_What you should do_
Among the entries that follow, some lines contain the word "details". Show all of them.

+++

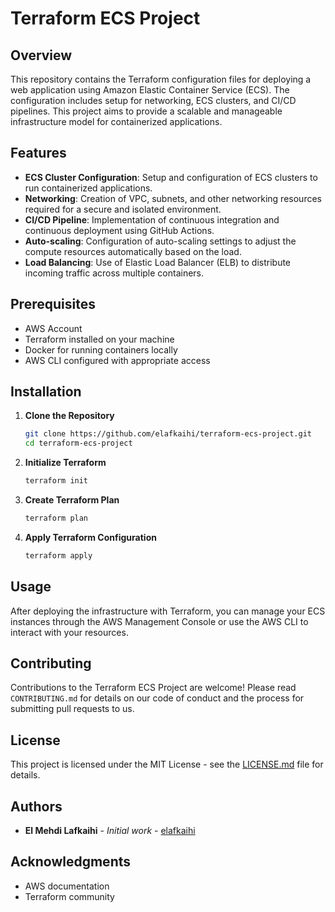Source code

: # Terraform ECS Project

## Overview

This repository contains the Terraform configuration files for deploying a web application using Amazon Elastic Container Service (ECS). The configuration includes setup for networking, ECS clusters, and CI/CD pipelines. This project aims to provide a scalable and manageable infrastructure model for containerized applications.

## Features

- **ECS Cluster Configuration**: Setup and configuration of ECS clusters to run containerized applications.
- **Networking**: Creation of VPC, subnets, and other networking resources required for a secure and isolated environment.
- **CI/CD Pipeline**: Implementation of continuous integration and continuous deployment using GitHub Actions.
- **Auto-scaling**: Configuration of auto-scaling settings to adjust the compute resources automatically based on the load.
- **Load Balancing**: Use of Elastic Load Balancer (ELB) to distribute incoming traffic across multiple containers.

## Prerequisites

- AWS Account
- Terraform installed on your machine
- Docker for running containers locally
- AWS CLI configured with appropriate access

## Installation

1. **Clone the Repository**

   ```bash
   git clone https://github.com/elafkaihi/terraform-ecs-project.git
   cd terraform-ecs-project
   ```

2. **Initialize Terraform**

   ```bash
   terraform init
   ```

3. **Create Terraform Plan**

   ```bash
   terraform plan
   ```

4. **Apply Terraform Configuration**

   ```bash
   terraform apply
   ```

## Usage

After deploying the infrastructure with Terraform, you can manage your ECS instances through the AWS Management Console or use the AWS CLI to interact with your resources. 

## Contributing

Contributions to the Terraform ECS Project are welcome! Please read `CONTRIBUTING.md` for details on our code of conduct and the process for submitting pull requests to us.

## License

This project is licensed under the MIT License - see the [LICENSE.md](LICENSE) file for details.

## Authors

- **El Mehdi Lafkaihi** - *Initial work* - [elafkaihi](https://github.com/elafkaihi)

## Acknowledgments

- AWS documentation
- Terraform community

+++

_Written reply_
Contributions to the Terraform ECS Project are welcome! Please read `CONTRIBUTING.md` for details on our code of conduct and the process for submitting pull requests to us.
This project is licensed under the MIT License - see the [LICENSE.md](LICENSE) file for details.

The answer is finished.